- Work item -
The data below should be copied over with complete accuracy.

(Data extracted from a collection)

# # #

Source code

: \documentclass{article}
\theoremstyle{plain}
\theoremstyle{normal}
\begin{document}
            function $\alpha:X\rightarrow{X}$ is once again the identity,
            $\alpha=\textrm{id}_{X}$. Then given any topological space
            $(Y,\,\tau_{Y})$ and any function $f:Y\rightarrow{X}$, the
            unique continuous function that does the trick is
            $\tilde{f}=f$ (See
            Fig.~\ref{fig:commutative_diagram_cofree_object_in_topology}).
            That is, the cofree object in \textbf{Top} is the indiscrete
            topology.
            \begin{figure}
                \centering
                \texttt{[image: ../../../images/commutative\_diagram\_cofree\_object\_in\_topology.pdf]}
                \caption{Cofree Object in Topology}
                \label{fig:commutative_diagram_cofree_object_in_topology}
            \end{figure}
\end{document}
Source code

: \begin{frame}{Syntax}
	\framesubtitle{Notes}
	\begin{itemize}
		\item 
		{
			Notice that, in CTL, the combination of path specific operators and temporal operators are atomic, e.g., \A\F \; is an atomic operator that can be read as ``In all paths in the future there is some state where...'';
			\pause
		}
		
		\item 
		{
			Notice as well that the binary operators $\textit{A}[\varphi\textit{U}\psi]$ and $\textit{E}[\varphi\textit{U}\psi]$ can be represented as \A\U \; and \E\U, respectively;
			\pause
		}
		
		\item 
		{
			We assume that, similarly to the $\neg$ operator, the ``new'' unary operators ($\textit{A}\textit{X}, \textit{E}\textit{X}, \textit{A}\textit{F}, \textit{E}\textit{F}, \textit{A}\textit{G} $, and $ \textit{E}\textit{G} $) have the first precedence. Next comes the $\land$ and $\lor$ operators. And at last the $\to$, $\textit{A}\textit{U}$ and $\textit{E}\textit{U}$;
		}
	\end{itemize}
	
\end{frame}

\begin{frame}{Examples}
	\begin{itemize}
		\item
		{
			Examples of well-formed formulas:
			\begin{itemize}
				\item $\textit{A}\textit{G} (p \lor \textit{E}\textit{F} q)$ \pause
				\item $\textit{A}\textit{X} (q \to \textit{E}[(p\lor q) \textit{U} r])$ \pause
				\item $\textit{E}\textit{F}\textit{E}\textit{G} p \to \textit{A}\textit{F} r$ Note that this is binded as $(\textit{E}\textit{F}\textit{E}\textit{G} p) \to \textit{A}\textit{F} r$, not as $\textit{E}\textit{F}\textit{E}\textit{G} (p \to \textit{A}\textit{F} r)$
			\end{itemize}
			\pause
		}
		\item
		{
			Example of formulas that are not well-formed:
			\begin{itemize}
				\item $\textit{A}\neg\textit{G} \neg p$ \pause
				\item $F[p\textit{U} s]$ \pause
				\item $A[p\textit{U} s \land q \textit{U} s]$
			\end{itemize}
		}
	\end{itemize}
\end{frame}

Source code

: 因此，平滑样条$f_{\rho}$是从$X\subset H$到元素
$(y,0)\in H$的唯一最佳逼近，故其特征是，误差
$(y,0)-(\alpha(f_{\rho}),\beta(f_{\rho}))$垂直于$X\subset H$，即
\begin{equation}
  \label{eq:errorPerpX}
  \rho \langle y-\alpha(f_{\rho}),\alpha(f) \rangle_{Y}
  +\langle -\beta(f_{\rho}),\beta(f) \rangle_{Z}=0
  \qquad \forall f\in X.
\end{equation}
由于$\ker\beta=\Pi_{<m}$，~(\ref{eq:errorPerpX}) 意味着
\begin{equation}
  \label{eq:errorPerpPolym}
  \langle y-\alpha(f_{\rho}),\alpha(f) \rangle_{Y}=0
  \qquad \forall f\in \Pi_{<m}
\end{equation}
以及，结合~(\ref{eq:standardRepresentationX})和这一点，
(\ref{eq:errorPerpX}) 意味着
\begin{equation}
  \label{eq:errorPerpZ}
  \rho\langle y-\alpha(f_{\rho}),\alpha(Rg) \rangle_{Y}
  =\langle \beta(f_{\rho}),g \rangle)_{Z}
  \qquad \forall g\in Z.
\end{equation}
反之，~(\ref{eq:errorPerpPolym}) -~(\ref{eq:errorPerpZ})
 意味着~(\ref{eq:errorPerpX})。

# # #

- Your response -
Source code

: \documentclass{article}
\theoremstyle{plain}
\theoremstyle{normal}
\begin{document}
            function $\alpha:X\rightarrow{X}$ is once again the identity,
            $\alpha=\textrm{id}_{X}$. Then given any topological space
            $(Y,\,\tau_{Y})$ and any function $f:Y\rightarrow{X}$, the
            unique continuous function that does the trick is
            $\tilde{f}=f$ (See
            Fig.~\ref{fig:commutative_diagram_cofree_object_in_topology}).
            That is, the cofree object in \textbf{Top} is the indiscrete
            topology.
            \begin{figure}
                \centering
                \texttt{[image: ../../../images/commutative\_diagram\_cofree\_object\_in\_topology.pdf]}
                \caption{Cofree Object in Topology}
                \label{fig:commutative_diagram_cofree_object_in_topology}
            \end{figure}
\end{document}
Source code

: \begin{frame}{Syntax}
	\framesubtitle{Notes}
	\begin{itemize}
		\item 
		{
			Notice that, in CTL, the combination of path specific operators and temporal operators are atomic, e.g., \A\F \; is an atomic operator that can be read as ``In all paths in the future there is some state where...'';
			\pause
		}
		
		\item 
		{
			Notice as well that the binary operators $\textit{A}[\varphi\textit{U}\psi]$ and $\textit{E}[\varphi\textit{U}\psi]$ can be represented as \A\U \; and \E\U, respectively;
			\pause
		}
		
		\item 
		{
			We assume that, similarly to the $\neg$ operator, the ``new'' unary operators ($\textit{A}\textit{X}, \textit{E}\textit{X}, \textit{A}\textit{F}, \textit{E}\textit{F}, \textit{A}\textit{G} $, and $ \textit{E}\textit{G} $) have the first precedence. Next comes the $\land$ and $\lor$ operators. And at last the $\to$, $\textit{A}\textit{U}$ and $\textit{E}\textit{U}$;
		}
	\end{itemize}
	
\end{frame}

\begin{frame}{Examples}
	\begin{itemize}
		\item
		{
			Examples of well-formed formulas:
			\begin{itemize}
				\item $\textit{A}\textit{G} (p \lor \textit{E}\textit{F} q)$ \pause
				\item $\textit{A}\textit{X} (q \to \textit{E}[(p\lor q) \textit{U} r])$ \pause
				\item $\textit{E}\textit{F}\textit{E}\textit{G} p \to \textit{A}\textit{F} r$ Note that this is binded as $(\textit{E}\textit{F}\textit{E}\textit{G} p) \to \textit{A}\textit{F} r$, not as $\textit{E}\textit{F}\textit{E}\textit{G} (p \to \textit{A}\textit{F} r)$
			\end{itemize}
			\pause
		}
		\item
		{
			Example of formulas that are not well-formed:
			\begin{itemize}
				\item $\textit{A}\neg\textit{G} \neg p$ \pause
				\item $F[p\textit{U} s]$ \pause
				\item $A[p\textit{U} s \land q \textit{U} s]$
			\end{itemize}
		}
	\end{itemize}
\end{frame}

Source code

: 因此，平滑样条$f_{\rho}$是从$X\subset H$到元素
$(y,0)\in H$的唯一最佳逼近，故其特征是，误差
$(y,0)-(\alpha(f_{\rho}),\beta(f_{\rho}))$垂直于$X\subset H$，即
\begin{equation}
  \label{eq:errorPerpX}
  \rho \langle y-\alpha(f_{\rho}),\alpha(f) \rangle_{Y}
  +\langle -\beta(f_{\rho}),\beta(f) \rangle_{Z}=0
  \qquad \forall f\in X.
\end{equation}
由于$\ker\beta=\Pi_{<m}$，~(\ref{eq:errorPerpX}) 意味着
\begin{equation}
  \label{eq:errorPerpPolym}
  \langle y-\alpha(f_{\rho}),\alpha(f) \rangle_{Y}=0
  \qquad \forall f\in \Pi_{<m}
\end{equation}
以及，结合~(\ref{eq:standardRepresentationX})和这一点，
(\ref{eq:errorPerpX}) 意味着
\begin{equation}
  \label{eq:errorPerpZ}
  \rho\langle y-\alpha(f_{\rho}),\alpha(Rg) \rangle_{Y}
  =\langle \beta(f_{\rho}),g \rangle)_{Z}
  \qquad \forall g\in Z.
\end{equation}
反之，~(\ref{eq:errorPerpPolym}) -~(\ref{eq:errorPerpZ})
 意味着~(\ref{eq:errorPerpX})。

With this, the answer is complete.